- _Action item_: Go through the data and count each line that has the string "based". Give that count alone.

- _Dataset entries_:
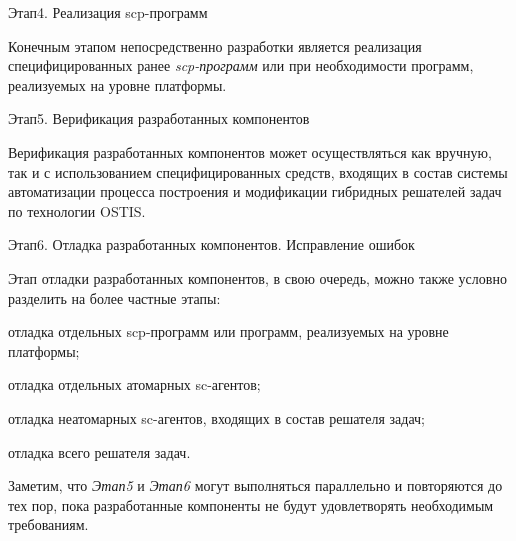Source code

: \begin{SCn}
{\begin{scnitemize}
\item Этап4. Реализация scp-программ

Конечным этапом непосредственно разработки является реализация специфицированных ранее \textit{scp-программ} или при необходимости программ, реализуемых на уровне платформы.

\item Этап5. Верификация разработанных компонентов

Верификация разработанных компонентов может осуществляться как вручную, так и с использованием специфицированных средств, входящих в состав системы автоматизации процесса построения и модификации гибридных решателей задач по технологии OSTIS.

\item Этап6. Отладка разработанных компонентов. Исправление ошибок

Этап отладки разработанных компонентов, в свою очередь, можно также условно разделить на более частные этапы:

\begin{scnitemizeii}
\item отладка отдельных scp-программ или программ, реализуемых на уровне платформы;

\item отладка отдельных атомарных sc-агентов;

\item отладка неатомарных sc-агентов, входящих в состав решателя задач;

\item отладка всего решателя задач.
\end{scnitemizeii}

\end{scnitemize}

Заметим, что \textit{Этап5} и \textit{Этап6} могут выполняться параллельно и повторяются до тех пор, пока разработанные компоненты не будут удовлетворять необходимым требованиям.
}



\end{SCn}
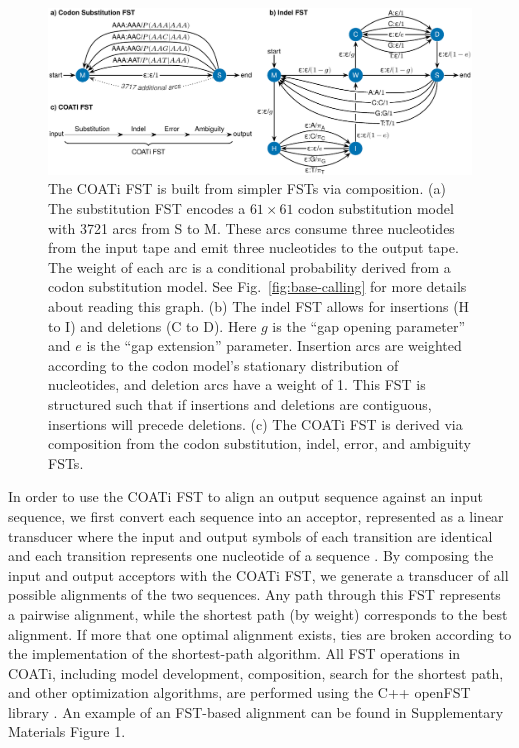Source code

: \documentclass[12pt,letterpaper]{article}
\begin{document}
\begin{figure}[h!]
\includegraphics[width=\textwidth]{figures/fig-fst-coati.pdf}
\caption{The COATi FST is built from simpler FSTs via composition.
(a) The substitution FST encodes a $61 \times 61 $ codon substitution model with 3721 arcs from S to M. These arcs consume three nucleotides from the input tape and emit three nucleotides to the output tape. The weight of each arc is a conditional probability derived from a codon substitution model. See Fig.~\ref{fig:base-calling} for more details about reading this graph.
%
(b) The indel FST allows for insertions (H to I) and deletions (C to D). Here $g$ is the ``gap opening parameter'' and $e$ is the ``gap extension'' parameter.
Insertion arcs are weighted according to the codon model's stationary distribution of nucleotides, and deletion arcs have a weight of 1. This FST is structured such that if insertions and deletions are contiguous, insertions will precede deletions.
%
(c) The COATi FST is derived via composition from the codon substitution, indel, error, and ambiguity FSTs.
}
\label{fig:coati-fst}
\end{figure}

In order to use the COATi FST to align an output sequence against an input sequence, we first convert each sequence into an acceptor, represented as a linear transducer where the input and output symbols of each transition are identical and each transition represents one nucleotide of a sequence \citep{allauzen2007openfst}. By composing the input and output acceptors with the COATi FST, we generate a transducer of all possible alignments of the two sequences. Any path through this FST represents a pairwise alignment, while the shortest path (by weight) corresponds to the best alignment. If more that one optimal alignment exists, ties are broken according to the implementation of the shortest-path algorithm. All FST operations in COATi, including model development, composition, search for the shortest path, and other optimization algorithms, are performed using the C++ openFST library \citep{allauzen2007openfst}. An example of an FST-based alignment can be found in Supplementary Materials Figure 1.
\end{document}
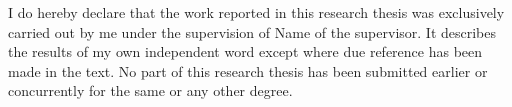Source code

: \begin{declaration}      
	
	
    I do hereby declare that the work reported in this research thesis was exclusively carried out by me under the supervision of {Name of the supervisor}. It describes the results of my own independent word except where due reference has been made in the text. No part of this research thesis has been submitted earlier or concurrently for the same or any other degree.
	
	
\end{declaration}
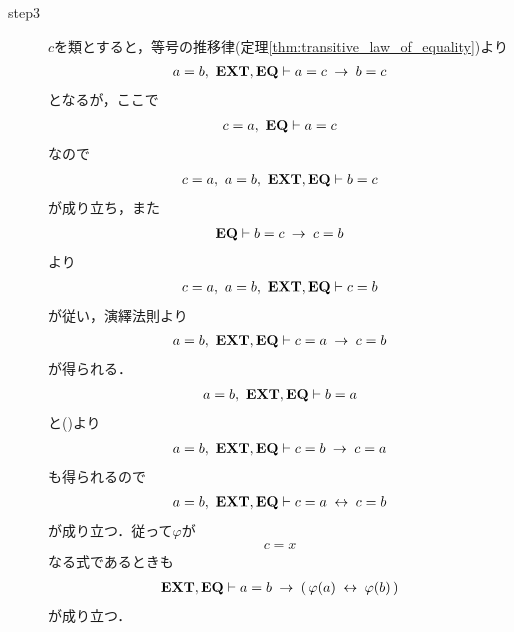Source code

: \begin{sketch}
\begin{description}
			\item[step3]
				$c$を類とすると，等号の推移律(定理\ref{thm:transitive_law_of_equality})より
				\begin{align}
					a = b,\ \mbox{{\bf EXT}},\mbox{{\bf EQ}} \vdash a = c \hspace{0.25em}\rightarrow\hspace{0.25em} b = c
				\end{align}
				となるが，ここで
				\begin{align}
					c = a,\ \mbox{{\bf EQ}} \vdash a = c
				\end{align}
				なので
				\begin{align}
					c = a,\ a = b,\ \mbox{{\bf EXT}},\mbox{{\bf EQ}} \vdash b = c
				\end{align}
				が成り立ち，また
				\begin{align}
					\mbox{{\bf EQ}} \vdash b = c \hspace{0.25em}\rightarrow\hspace{0.25em} c = b
				\end{align}
				より
				\begin{align}
					c = a,\ a = b,\ \mbox{{\bf EXT}},\mbox{{\bf EQ}} \vdash c = b
				\end{align}
				が従い，演繹法則より
				\begin{align}
					a = b,\ \mbox{{\bf EXT}},\mbox{{\bf EQ}} \vdash c = a \hspace{0.25em}\rightarrow\hspace{0.25em} c = b
					\label{fom:the_principle_of_substitution_1}
				\end{align}
				が得られる．
				\begin{align}
					a = b,\ \mbox{{\bf EXT}},\mbox{{\bf EQ}} \vdash b = a
				\end{align}
				と()より
				\begin{align}
					a = b,\ \mbox{{\bf EXT}},\mbox{{\bf EQ}} \vdash c = b \hspace{0.25em}\rightarrow\hspace{0.25em} c = a
				\end{align}
				も得られるので
				\begin{align}
					a = b,\ \mbox{{\bf EXT}},\mbox{{\bf EQ}} \vdash c = a \hspace{0.25em}\leftrightarrow\hspace{0.25em} c = b
				\end{align}
				が成り立つ．従って$\varphi$が
				\begin{align}
					c = x
				\end{align}
				なる式であるときも
				\begin{align}
					\mbox{{\bf EXT}},\mbox{{\bf EQ}} \vdash a = b \hspace{0.25em}\rightarrow\hspace{0.25em} (\, \varphi(a) \hspace{0.25em}\leftrightarrow\hspace{0.25em} \varphi(b)\, )
				\end{align}
				が成り立つ．
			

\end{description}
\end{sketch}
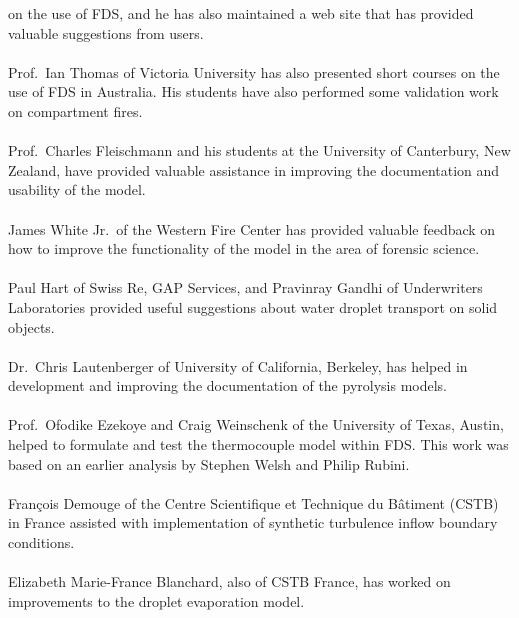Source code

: \documentclass[11pt]{book}
\begin{document}
on the use of FDS, and he has also maintained a web site that has provided valuable suggestions from users.\\
\\
\noindent Prof.~Ian Thomas of Victoria University has also presented short courses on the use of FDS in Australia.
His students have also performed some validation work on compartment fires.\\
\\
\noindent Prof.~Charles Fleischmann and his students at the University of Canterbury, New Zealand, have provided valuable assistance
in improving the documentation and usability of the model.\\
\\
\noindent James White Jr.~of the Western Fire Center has provided valuable feedback on how to
improve the functionality of the model in the area of forensic science.\\
\\
\noindent Paul Hart of Swiss Re, GAP Services, and Pravinray Gandhi of Underwriters Laboratories provided useful suggestions about
water droplet transport on solid objects.\\
\\
\noindent Dr.~Chris Lautenberger of University of California, Berkeley, has helped in development and improving the documentation of the pyrolysis models.\\
\\
\noindent Prof.~Ofodike Ezekoye and Craig Weinschenk of the University of Texas, Austin, helped to formulate and test the thermocouple model within FDS. This work was based on an earlier analysis by Stephen Welsh and Philip Rubini.\\
\\
\noindent Fran\c{c}ois Demouge of the Centre Scientifique et Technique du B\^{a}timent (CSTB) in France assisted with implementation of synthetic turbulence inflow boundary conditions.\\
\\
\noindent Elizabeth Marie-France Blanchard, also of CSTB France, has worked on improvements to the droplet evaporation model.\\
\\



\setlength{\cftsecnumwidth}{0.45in}
\setlength{\cftsubsecnumwidth}{0.5in}
\setlength{\cftfignumwidth}{0.45in}
\setlength{\cfttabnumwidth}{0.45in}

\cleardoublepage
\tableofcontents
\end{document}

- _The completed task_: 2